Maaş; bir kişiye yaptığı işin karşılığı olarak düzenli bir şekilde ödenen para olarak tanımlanabilir. Maaş günlük, haftalık, aylık ve yıllık olarak ödenebilir.Basit gibi görünse de her birinin ayrı ayrı sistematiği ve neden olduğu sonuçlar vardır. Kısa süreli işler , mevsimsel işler yani geçici olarak gerçekleşen işler dışında sürekli iş gören şirketler ve devletler konumuzun kapsamını oluşturacaktır.
Maaş aralığı, insanların ekonomik planlar yaptıklarında dikkate aldıkları en önemli kriterlerden biridir. Bunun farkında olan ulusal ve uluslararası aktörler insanların kazandıkları paranın ceplerinden nasıl çıkarmasından çok, bilinçsizce çıkarmalarını daha fazla tercih etmektedirler.Bunu istemelerinin sebebi,insanların bilinçsiz harcama yapmaları,ve bu yüzdende ait oldukları yerlerde uzun süre çalışmak zorunda kalmaları ve daha ağır şartlar altında işlerine devam etmek zorunda olduklarından olsa gerek. Maaş aralığı da günümüzde bu durumu gerçekleştirmeleri adına güzel bir araç haline gelmiş durumdadır.Akıllarda oluşan soru maaş aralığının bunun üzerinde nasıl bir etkisi olabilir?
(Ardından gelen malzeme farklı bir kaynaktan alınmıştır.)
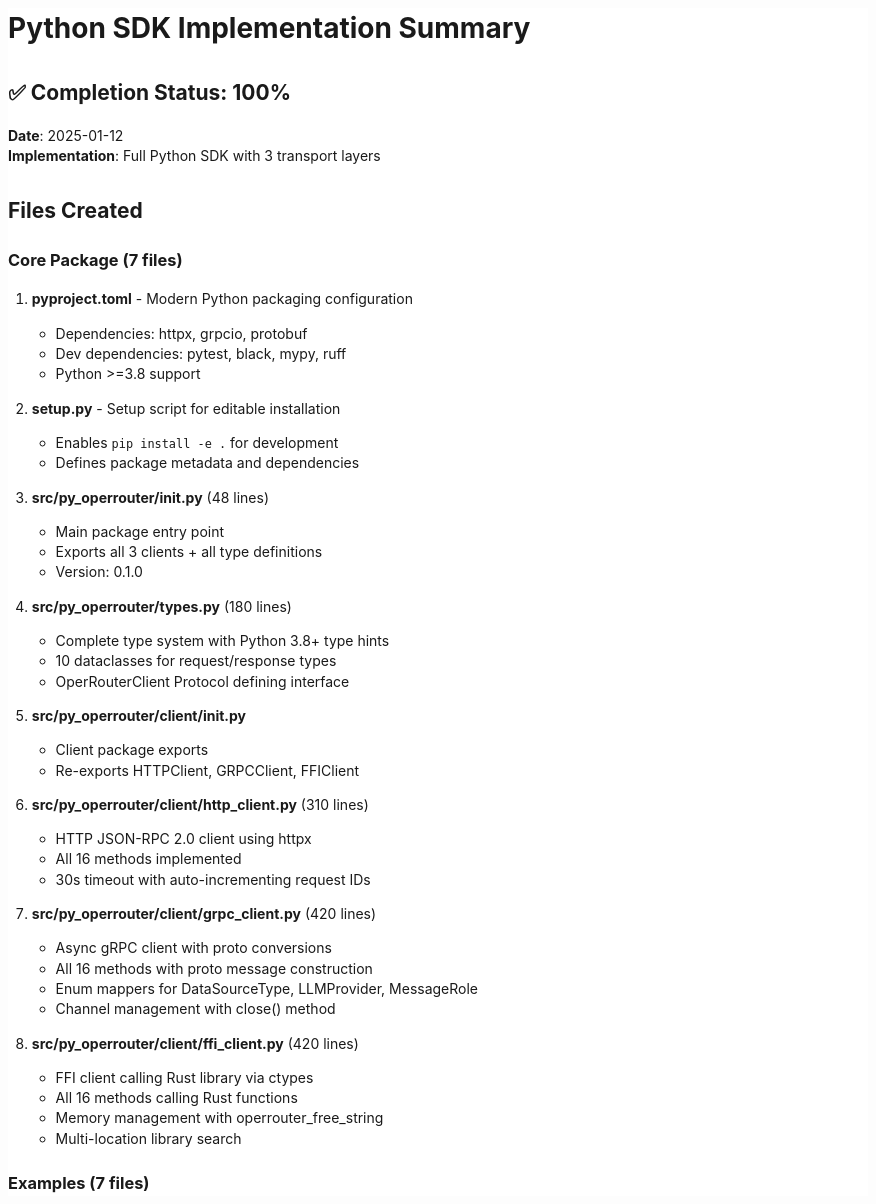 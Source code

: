 # Python SDK Implementation Summary

## ✅ Completion Status: 100%

**Date**: 2025-01-12  
**Implementation**: Full Python SDK with 3 transport layers

## Files Created

### Core Package (7 files)

1. **pyproject.toml** - Modern Python packaging configuration
   - Dependencies: httpx, grpcio, protobuf
   - Dev dependencies: pytest, black, mypy, ruff
   - Python >=3.8 support

2. **setup.py** - Setup script for editable installation
   - Enables `pip install -e .` for development
   - Defines package metadata and dependencies

3. **src/py_operrouter/__init__.py** (48 lines)
   - Main package entry point
   - Exports all 3 clients + all type definitions
   - Version: 0.1.0

4. **src/py_operrouter/types.py** (180 lines)
   - Complete type system with Python 3.8+ type hints
   - 10 dataclasses for request/response types
   - OperRouterClient Protocol defining interface

5. **src/py_operrouter/client/__init__.py**
   - Client package exports
   - Re-exports HTTPClient, GRPCClient, FFIClient

6. **src/py_operrouter/client/http_client.py** (310 lines)
   - HTTP JSON-RPC 2.0 client using httpx
   - All 16 methods implemented
   - 30s timeout with auto-incrementing request IDs

7. **src/py_operrouter/client/grpc_client.py** (420 lines)
   - Async gRPC client with proto conversions
   - All 16 methods with proto message construction
   - Enum mappers for DataSourceType, LLMProvider, MessageRole
   - Channel management with close() method

8. **src/py_operrouter/client/ffi_client.py** (420 lines)
   - FFI client calling Rust library via ctypes
   - All 16 methods calling Rust functions
   - Memory management with operrouter_free_string
   - Multi-location library search

### Examples (7 files)
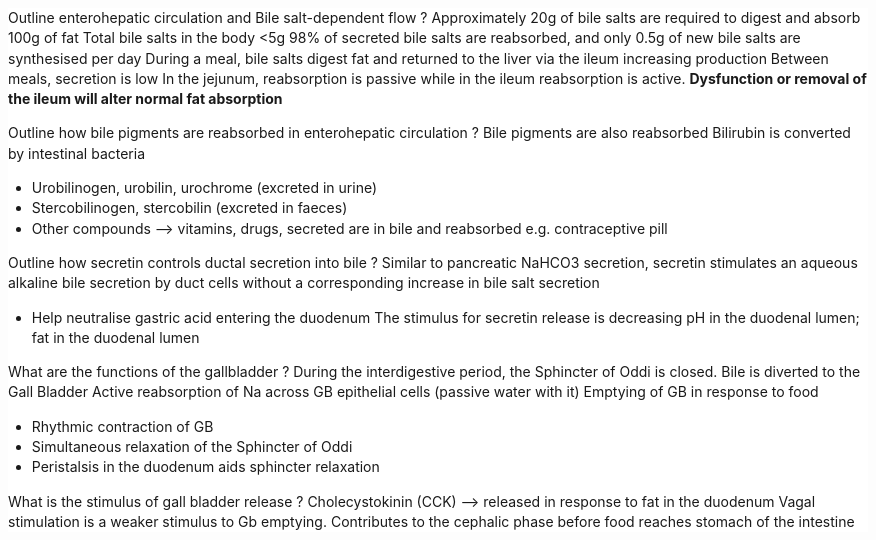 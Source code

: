 Outline enterohepatic circulation and Bile salt-dependent flow
?
Approximately 20g of bile salts are required to digest and absorb 100g of fat
Total bile salts in the body <5g
98% of secreted bile salts are reabsorbed, and only 0.5g of new bile salts are synthesised per day
During a meal, bile salts digest fat and returned to the liver via the ileum increasing production
Between meals, secretion is low
In the jejunum, reabsorption is passive while in the ileum reabsorption is active.
**Dysfunction or removal of the ileum will alter normal fat absorption**

Outline how bile pigments are reabsorbed in enterohepatic circulation
?
Bile pigments are also reabsorbed
Bilirubin is converted by intestinal bacteria
- Urobilinogen, urobilin, urochrome (excreted in urine)
- Stercobilinogen, stercobilin (excreted in faeces)
- Other compounds --> vitamins, drugs, secreted are in bile and reabsorbed e.g. contraceptive pill

Outline how secretin controls ductal secretion into bile
?
Similar to pancreatic NaHCO3 secretion, secretin stimulates an aqueous alkaline bile secretion by duct cells without a corresponding increase in bile salt secretion
- Help neutralise gastric acid entering the duodenum
The stimulus for secretin release is decreasing pH in the duodenal lumen; fat in the duodenal lumen

What are the functions of the gallbladder
?
During the interdigestive period, the Sphincter of Oddi is closed. Bile is diverted to the Gall Bladder
Active reabsorption of Na across GB epithelial cells (passive water with it)
Emptying of GB in response to food
- Rhythmic contraction of GB
- Simultaneous relaxation of the Sphincter of Oddi
- Peristalsis in the duodenum aids sphincter relaxation

What is the stimulus of gall bladder release
?
Cholecystokinin (CCK) --> released in response to fat in the duodenum
Vagal stimulation is a weaker stimulus to Gb emptying. Contributes to the cephalic phase before food reaches stomach of the intestine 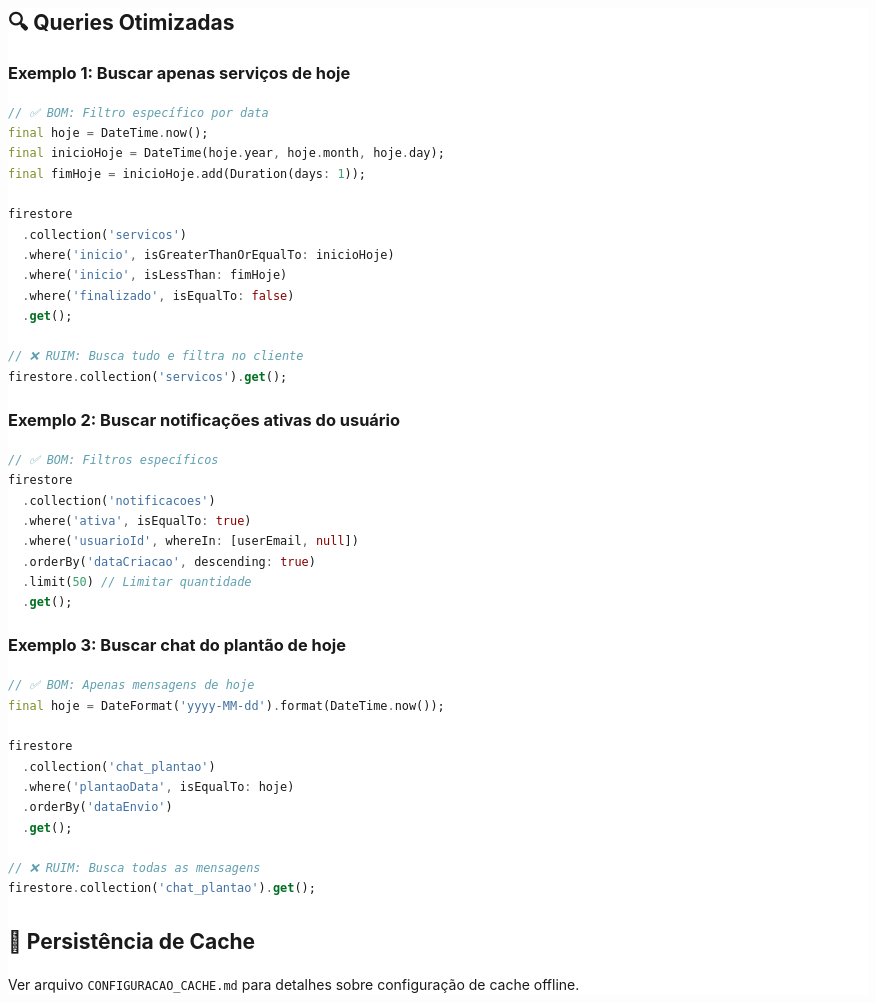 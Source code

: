 ## 🔍 Queries Otimizadas

### Exemplo 1: Buscar apenas serviços de hoje
```dart
// ✅ BOM: Filtro específico por data
final hoje = DateTime.now();
final inicioHoje = DateTime(hoje.year, hoje.month, hoje.day);
final fimHoje = inicioHoje.add(Duration(days: 1));

firestore
  .collection('servicos')
  .where('inicio', isGreaterThanOrEqualTo: inicioHoje)
  .where('inicio', isLessThan: fimHoje)
  .where('finalizado', isEqualTo: false)
  .get();

// ❌ RUIM: Busca tudo e filtra no cliente
firestore.collection('servicos').get();
```

### Exemplo 2: Buscar notificações ativas do usuário
```dart
// ✅ BOM: Filtros específicos
firestore
  .collection('notificacoes')
  .where('ativa', isEqualTo: true)
  .where('usuarioId', whereIn: [userEmail, null])
  .orderBy('dataCriacao', descending: true)
  .limit(50) // Limitar quantidade
  .get();
```

### Exemplo 3: Buscar chat do plantão de hoje
```dart
// ✅ BOM: Apenas mensagens de hoje
final hoje = DateFormat('yyyy-MM-dd').format(DateTime.now());

firestore
  .collection('chat_plantao')
  .where('plantaoData', isEqualTo: hoje)
  .orderBy('dataEnvio')
  .get();

// ❌ RUIM: Busca todas as mensagens
firestore.collection('chat_plantao').get();
```

## 💾 Persistência de Cache

Ver arquivo `CONFIGURACAO_CACHE.md` para detalhes sobre configuração de cache offline.

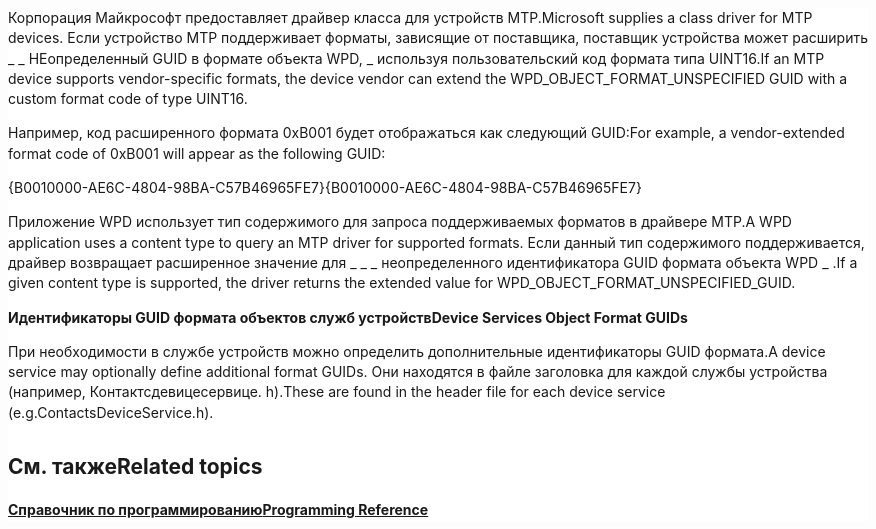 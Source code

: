 <span data-ttu-id="73292-244">Корпорация Майкрософт предоставляет драйвер класса для устройств MTP.</span><span class="sxs-lookup"><span data-stu-id="73292-244">Microsoft supplies a class driver for MTP devices.</span></span> <span data-ttu-id="73292-245">Если устройство MTP поддерживает форматы, зависящие от поставщика, поставщик устройства может расширить \_ \_ НЕопределенный GUID в формате объекта WPD, \_ используя пользовательский код формата типа UINT16.</span><span class="sxs-lookup"><span data-stu-id="73292-245">If an MTP device supports vendor-specific formats, the device vendor can extend the WPD\_OBJECT\_FORMAT\_UNSPECIFIED GUID with a custom format code of type UINT16.</span></span>

<span data-ttu-id="73292-246">Например, код расширенного формата 0xB001 будет отображаться как следующий GUID:</span><span class="sxs-lookup"><span data-stu-id="73292-246">For example, a vendor-extended format code of 0xB001 will appear as the following GUID:</span></span>

<span data-ttu-id="73292-247">{B0010000-AE6C-4804-98BA-C57B46965FE7}</span><span class="sxs-lookup"><span data-stu-id="73292-247">{B0010000-AE6C-4804-98BA-C57B46965FE7}</span></span>

<span data-ttu-id="73292-248">Приложение WPD использует тип содержимого для запроса поддерживаемых форматов в драйвере MTP.</span><span class="sxs-lookup"><span data-stu-id="73292-248">A WPD application uses a content type to query an MTP driver for supported formats.</span></span> <span data-ttu-id="73292-249">Если данный тип содержимого поддерживается, драйвер возвращает расширенное значение для \_ \_ \_ неопределенного идентификатора GUID формата объекта WPD \_ .</span><span class="sxs-lookup"><span data-stu-id="73292-249">If a given content type is supported, the driver returns the extended value for WPD\_OBJECT\_FORMAT\_UNSPECIFIED\_GUID.</span></span>

<span data-ttu-id="73292-250">**Идентификаторы GUID формата объектов служб устройств**</span><span class="sxs-lookup"><span data-stu-id="73292-250">**Device Services Object Format GUIDs**</span></span>

<span data-ttu-id="73292-251">При необходимости в службе устройств можно определить дополнительные идентификаторы GUID формата.</span><span class="sxs-lookup"><span data-stu-id="73292-251">A device service may optionally define additional format GUIDs.</span></span> <span data-ttu-id="73292-252">Они находятся в файле заголовка для каждой службы устройства (например, Контактсдевицесервице. h).</span><span class="sxs-lookup"><span data-stu-id="73292-252">These are found in the header file for each device service (e.g.ContactsDeviceService.h).</span></span>

## <a name="related-topics"></a><span data-ttu-id="73292-253">См. также</span><span class="sxs-lookup"><span data-stu-id="73292-253">Related topics</span></span>

<dl> <dt>

[<span data-ttu-id="73292-254">**Справочник по программированию**</span><span class="sxs-lookup"><span data-stu-id="73292-254">**Programming Reference**</span></span>](programming-reference.md)
</dt> </dl>

 

 



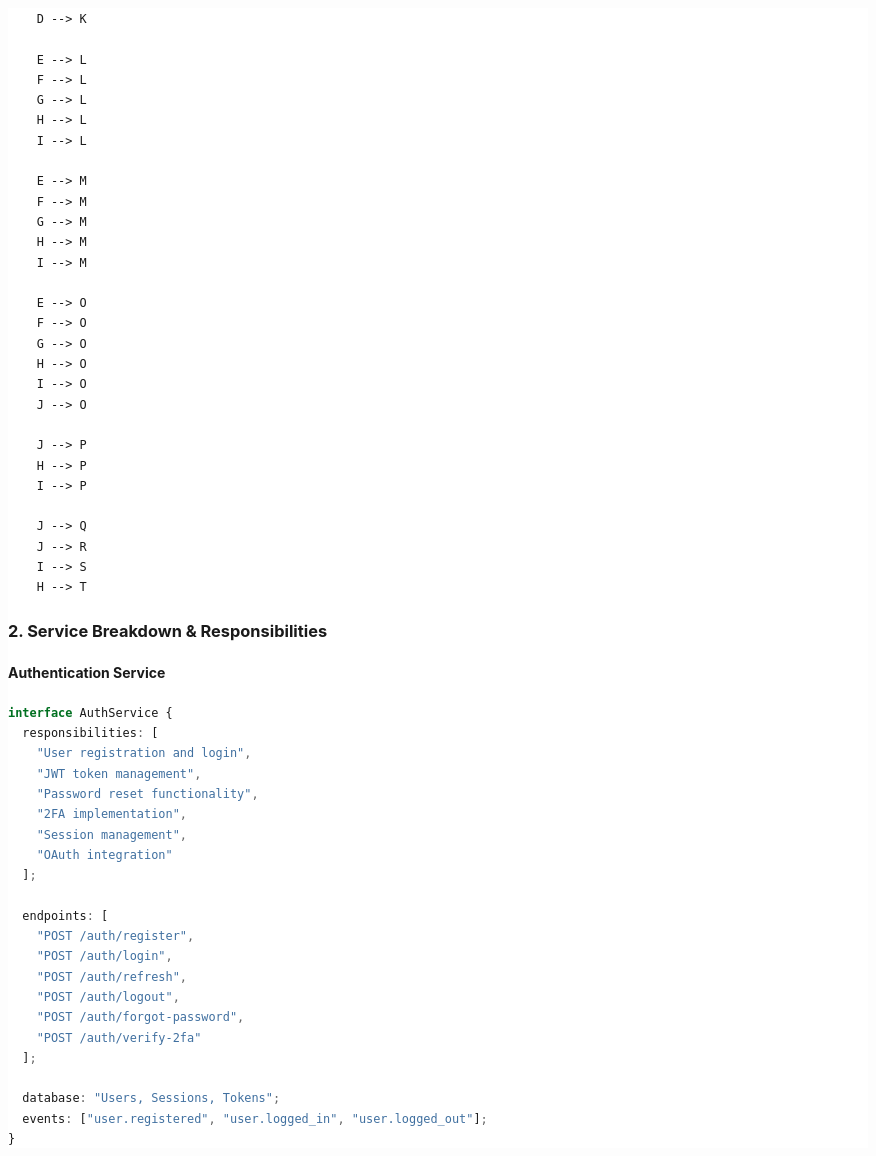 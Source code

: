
 ```mermaid
    D --> K
    
    E --> L
    F --> L
    G --> L
    H --> L
    I --> L
    
    E --> M
    F --> M
    G --> M
    H --> M
    I --> M
    
    E --> O
    F --> O
    G --> O
    H --> O
    I --> O
    J --> O
    
    J --> P
    H --> P
    I --> P
    
    J --> Q
    J --> R
    I --> S
    H --> T
```

### 2. **Service Breakdown & Responsibilities**

#### **Authentication Service**
```typescript
interface AuthService {
  responsibilities: [
    "User registration and login",
    "JWT token management",
    "Password reset functionality",
    "2FA implementation",
    "Session management",
    "OAuth integration"
  ];
  
  endpoints: [
    "POST /auth/register",
    "POST /auth/login",
    "POST /auth/refresh",
    "POST /auth/logout",
    "POST /auth/forgot-password",
    "POST /auth/verify-2fa"
  ];
  
  database: "Users, Sessions, Tokens";
  events: ["user.registered", "user.logged_in", "user.logged_out"];
}
```
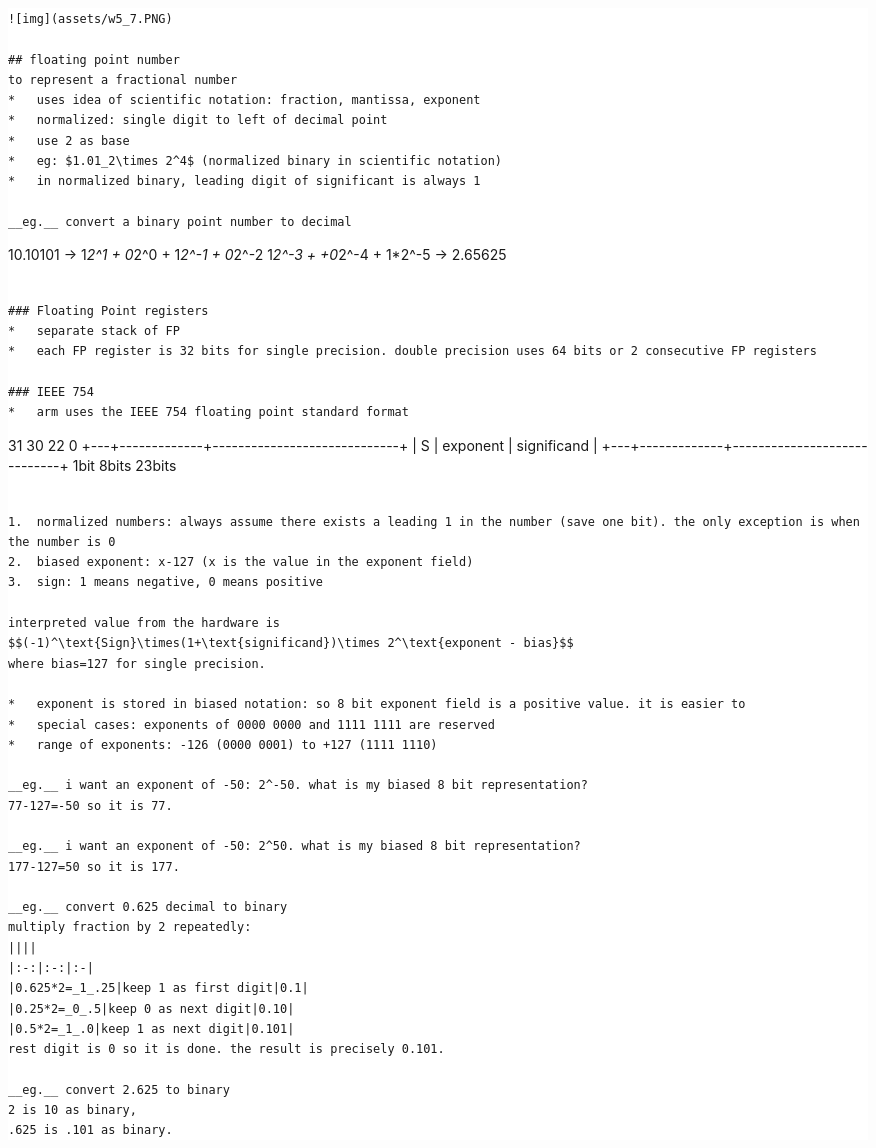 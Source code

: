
 ```
![img](assets/w5_7.PNG)

## floating point number
to represent a fractional number
*   uses idea of scientific notation: fraction, mantissa, exponent
*   normalized: single digit to left of decimal point
*   use 2 as base
*   eg: $1.01_2\times 2^4$ (normalized binary in scientific notation)
*   in normalized binary, leading digit of significant is always 1

__eg.__ convert a binary point number to decimal
```
10.10101   -> 1*2^1 + 0*2^0 + 1*2^-1 + 0*2^-2 1*2^-3 + +0*2^-4 + 1*2^-5
           -> 2.65625
```

### Floating Point registers
*   separate stack of FP
*   each FP register is 32 bits for single precision. double precision uses 64 bits or 2 consecutive FP registers

### IEEE 754
*   arm uses the IEEE 754 floating point standard format
```
31   30            22                           0
+---+-------------+-----------------------------+
| S |  exponent   |       significand           |
+---+-------------+-----------------------------+
1bit    8bits                23bits
```

1.  normalized numbers: always assume there exists a leading 1 in the number (save one bit). the only exception is when the number is 0
2.  biased exponent: x-127 (x is the value in the exponent field)
3.  sign: 1 means negative, 0 means positive

interpreted value from the hardware is 
$$(-1)^\text{Sign}\times(1+\text{significand})\times 2^\text{exponent - bias}$$
where bias=127 for single precision.

*   exponent is stored in biased notation: so 8 bit exponent field is a positive value. it is easier to 
*   special cases: exponents of 0000 0000 and 1111 1111 are reserved
*   range of exponents: -126 (0000 0001) to +127 (1111 1110)

__eg.__ i want an exponent of -50: 2^-50. what is my biased 8 bit representation?  
77-127=-50 so it is 77.

__eg.__ i want an exponent of -50: 2^50. what is my biased 8 bit representation?  
177-127=50 so it is 177.

__eg.__ convert 0.625 decimal to binary  
multiply fraction by 2 repeatedly:
||||
|:-:|:-:|:-|
|0.625*2=_1_.25|keep 1 as first digit|0.1|
|0.25*2=_0_.5|keep 0 as next digit|0.10|
|0.5*2=_1_.0|keep 1 as next digit|0.101|
rest digit is 0 so it is done. the result is precisely 0.101.

__eg.__ convert 2.625 to binary  
2 is 10 as binary,  
.625 is .101 as binary.  
```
Dünya'nın çoğu bölgesinde kullanılan ''aylık sistemi'' ele alalım. Küreselleşmeninde beraberinde getirdiği taksitle mal sahibi olma konusu da örneğimiz olsun.İnsanların sahip olmak istedikleri mallar yani;menkuller gayrimenkuller vs. ortalama olarak bir aylıkla alınabilecek ürünler değil. Ve bu malları elde etmek için bankalardan kredi olsun ya da başka kaynaklardan borç alma şeklinde olsun insanlar bir şekil de uzun vadede borç yükümlülüğü altına girmektedir. Ve bu borcu ödeyebilmek adına çalıştığı yerde çalışmaya devam etmesi gerektiğinin bilincinde bu borca girmiş bulunmaktadır. Çalışanın bu mecburiyetini bilen işveren bu kozu her aşamada kullanmaktan geri durmamaktadır. İnsanlar her ne kadar kendi isteğiyle satın almış olsa da geniş perspektiften bakılınca bu duruma mecbur bırakıldığının görülmesi çok zor olmasa gerek. Diğer bir açıdan, insanı düşünmemeye zorlayan bu sistem, bir ayda tasarruf edilen parayı, gelecek aybaşı alacağı paranın garantisiyle de ihtiyaç dışı gereksinimlere harcanmasına yol açmaktadır. İnsanlar artık geleceğini değil bulunduğu ayı çıkaracak planı yapıp ayın sonunu getirdiği zaman mutlu olur hale gelmiştir.
Her sistemin avantajları dezavantajları elbette ki mutlaktır. Ancak insanları köle haline getiren her sistemin avantajları benim kanaatimce tartışmaya kapalıdır.İnsanı moronlaştıran düşünmeden çılgınca tüketime zorlayan sistemler, aktörler insanlığı buna mecbur bırakarak istediklerini elde etselerde,dünya kaynaklarının bu tüketime yetmeyeceği ve insanın bu denli basite indirgendiği düzenin varlığını sürdüremeyeceği görüşündeyim.